Copy exactly the lines from the one containing "y acotada, la solución" through the last line of the records, both included, and nothing more.

Stored data:
=======
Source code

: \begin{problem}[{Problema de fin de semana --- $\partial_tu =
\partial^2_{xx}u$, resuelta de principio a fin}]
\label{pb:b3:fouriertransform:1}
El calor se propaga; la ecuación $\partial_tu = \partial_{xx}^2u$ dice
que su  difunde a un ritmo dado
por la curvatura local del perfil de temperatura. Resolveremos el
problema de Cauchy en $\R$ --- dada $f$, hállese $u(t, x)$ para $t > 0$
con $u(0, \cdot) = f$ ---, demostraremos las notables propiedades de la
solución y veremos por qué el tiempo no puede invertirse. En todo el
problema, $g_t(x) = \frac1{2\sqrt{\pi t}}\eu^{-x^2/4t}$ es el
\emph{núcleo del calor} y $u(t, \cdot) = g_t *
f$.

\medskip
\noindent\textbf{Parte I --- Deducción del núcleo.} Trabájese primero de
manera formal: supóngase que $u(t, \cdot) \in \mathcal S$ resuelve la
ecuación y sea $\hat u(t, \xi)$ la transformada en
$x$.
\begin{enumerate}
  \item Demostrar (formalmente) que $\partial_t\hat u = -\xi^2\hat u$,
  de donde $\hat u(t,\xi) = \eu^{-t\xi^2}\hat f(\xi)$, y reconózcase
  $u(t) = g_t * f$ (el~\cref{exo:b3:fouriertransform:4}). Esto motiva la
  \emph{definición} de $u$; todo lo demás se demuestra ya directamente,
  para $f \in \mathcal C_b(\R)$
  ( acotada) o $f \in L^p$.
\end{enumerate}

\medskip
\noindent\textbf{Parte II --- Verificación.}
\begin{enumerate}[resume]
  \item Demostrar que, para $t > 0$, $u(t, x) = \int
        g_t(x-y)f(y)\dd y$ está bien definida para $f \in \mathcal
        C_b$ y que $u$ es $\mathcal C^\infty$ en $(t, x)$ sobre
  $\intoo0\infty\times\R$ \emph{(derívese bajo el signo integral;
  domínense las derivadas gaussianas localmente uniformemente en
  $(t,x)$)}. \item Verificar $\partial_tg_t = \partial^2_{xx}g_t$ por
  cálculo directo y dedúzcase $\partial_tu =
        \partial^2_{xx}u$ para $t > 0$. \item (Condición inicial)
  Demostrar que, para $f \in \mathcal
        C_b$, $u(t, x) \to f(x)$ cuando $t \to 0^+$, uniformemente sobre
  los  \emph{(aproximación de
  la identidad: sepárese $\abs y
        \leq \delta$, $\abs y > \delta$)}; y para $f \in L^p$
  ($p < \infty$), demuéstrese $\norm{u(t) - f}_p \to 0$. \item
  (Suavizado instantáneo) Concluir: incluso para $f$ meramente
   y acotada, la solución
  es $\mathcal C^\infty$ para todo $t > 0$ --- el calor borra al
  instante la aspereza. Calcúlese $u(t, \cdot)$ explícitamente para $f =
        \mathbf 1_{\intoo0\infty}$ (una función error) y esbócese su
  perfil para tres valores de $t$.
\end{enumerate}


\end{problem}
=======
* TASK OUTPUT *
   y acotada, la solución
  es $\mathcal C^\infty$ para todo $t > 0$ --- el calor borra al
  instante la aspereza. Calcúlese $u(t, \cdot)$ explícitamente para $f =
        \mathbf 1_{\intoo0\infty}$ (una función error) y esbócese su
  perfil para tres valores de $t$.
\end{enumerate}


\end{problem}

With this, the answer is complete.